Top of Record set
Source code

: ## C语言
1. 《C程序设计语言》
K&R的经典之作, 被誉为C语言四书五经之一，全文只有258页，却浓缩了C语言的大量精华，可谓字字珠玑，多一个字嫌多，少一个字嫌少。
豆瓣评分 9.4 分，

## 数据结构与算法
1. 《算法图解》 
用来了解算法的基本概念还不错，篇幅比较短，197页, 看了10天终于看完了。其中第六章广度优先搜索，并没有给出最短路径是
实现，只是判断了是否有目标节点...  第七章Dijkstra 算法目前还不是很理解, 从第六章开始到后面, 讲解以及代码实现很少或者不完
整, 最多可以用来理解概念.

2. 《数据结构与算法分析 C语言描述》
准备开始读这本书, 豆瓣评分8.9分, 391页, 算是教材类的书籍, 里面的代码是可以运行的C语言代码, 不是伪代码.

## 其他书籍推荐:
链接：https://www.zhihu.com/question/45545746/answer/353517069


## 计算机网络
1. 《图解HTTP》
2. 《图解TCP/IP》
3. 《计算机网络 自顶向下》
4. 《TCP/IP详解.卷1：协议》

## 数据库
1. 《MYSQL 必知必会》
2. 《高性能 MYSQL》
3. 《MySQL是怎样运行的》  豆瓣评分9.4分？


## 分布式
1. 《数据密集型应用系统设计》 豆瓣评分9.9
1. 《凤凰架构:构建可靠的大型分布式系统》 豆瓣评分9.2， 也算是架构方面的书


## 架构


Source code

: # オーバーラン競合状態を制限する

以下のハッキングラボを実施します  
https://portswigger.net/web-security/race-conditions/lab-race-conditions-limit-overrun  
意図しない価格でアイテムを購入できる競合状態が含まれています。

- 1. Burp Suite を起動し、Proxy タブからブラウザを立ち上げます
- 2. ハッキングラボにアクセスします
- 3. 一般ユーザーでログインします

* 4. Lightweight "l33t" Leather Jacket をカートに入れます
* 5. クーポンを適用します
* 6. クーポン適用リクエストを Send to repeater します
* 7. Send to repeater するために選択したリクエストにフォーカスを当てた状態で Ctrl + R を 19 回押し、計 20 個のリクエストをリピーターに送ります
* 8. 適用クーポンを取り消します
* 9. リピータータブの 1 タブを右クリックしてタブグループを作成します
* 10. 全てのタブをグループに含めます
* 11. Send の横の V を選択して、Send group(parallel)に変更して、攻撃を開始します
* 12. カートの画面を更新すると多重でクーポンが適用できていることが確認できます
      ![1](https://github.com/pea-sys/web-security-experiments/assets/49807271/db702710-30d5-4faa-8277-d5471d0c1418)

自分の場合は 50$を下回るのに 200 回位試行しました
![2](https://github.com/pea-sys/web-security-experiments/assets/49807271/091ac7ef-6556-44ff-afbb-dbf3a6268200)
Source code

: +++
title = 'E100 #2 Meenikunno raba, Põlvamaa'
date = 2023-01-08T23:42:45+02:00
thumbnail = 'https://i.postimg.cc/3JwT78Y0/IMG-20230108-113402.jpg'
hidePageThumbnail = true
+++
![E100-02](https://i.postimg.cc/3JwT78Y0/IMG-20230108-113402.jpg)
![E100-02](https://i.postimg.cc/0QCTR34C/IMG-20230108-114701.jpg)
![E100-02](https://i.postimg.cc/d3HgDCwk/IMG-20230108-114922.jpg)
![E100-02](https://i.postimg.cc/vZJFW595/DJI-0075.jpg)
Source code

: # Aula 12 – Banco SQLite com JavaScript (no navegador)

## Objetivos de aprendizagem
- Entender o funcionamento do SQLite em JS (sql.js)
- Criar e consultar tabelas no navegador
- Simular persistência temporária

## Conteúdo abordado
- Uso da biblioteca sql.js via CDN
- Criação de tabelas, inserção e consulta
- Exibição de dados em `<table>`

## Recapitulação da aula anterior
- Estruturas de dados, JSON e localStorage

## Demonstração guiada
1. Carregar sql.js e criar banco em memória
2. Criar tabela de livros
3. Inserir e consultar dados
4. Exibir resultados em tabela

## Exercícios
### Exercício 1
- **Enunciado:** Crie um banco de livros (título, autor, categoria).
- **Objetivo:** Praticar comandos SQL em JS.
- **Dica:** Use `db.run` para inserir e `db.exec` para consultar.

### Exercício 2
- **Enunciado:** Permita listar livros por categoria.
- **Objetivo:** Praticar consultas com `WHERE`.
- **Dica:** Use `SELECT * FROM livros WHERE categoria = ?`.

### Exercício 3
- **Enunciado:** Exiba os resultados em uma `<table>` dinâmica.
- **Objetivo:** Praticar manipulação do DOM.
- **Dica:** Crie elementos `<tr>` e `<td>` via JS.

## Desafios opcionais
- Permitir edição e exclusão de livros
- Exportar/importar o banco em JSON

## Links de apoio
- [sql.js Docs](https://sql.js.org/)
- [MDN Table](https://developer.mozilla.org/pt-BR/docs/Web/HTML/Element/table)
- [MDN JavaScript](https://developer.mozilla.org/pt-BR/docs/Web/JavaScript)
Bottom of Record set
Work request> The answer must consist of every line above that contains the word "assets".

Your solution>
      ![1](https://github.com/pea-sys/web-security-experiments/assets/49807271/db702710-30d5-4faa-8277-d5471d0c1418)
![2](https://github.com/pea-sys/web-security-experiments/assets/49807271/091ac7ef-6556-44ff-afbb-dbf3a6268200)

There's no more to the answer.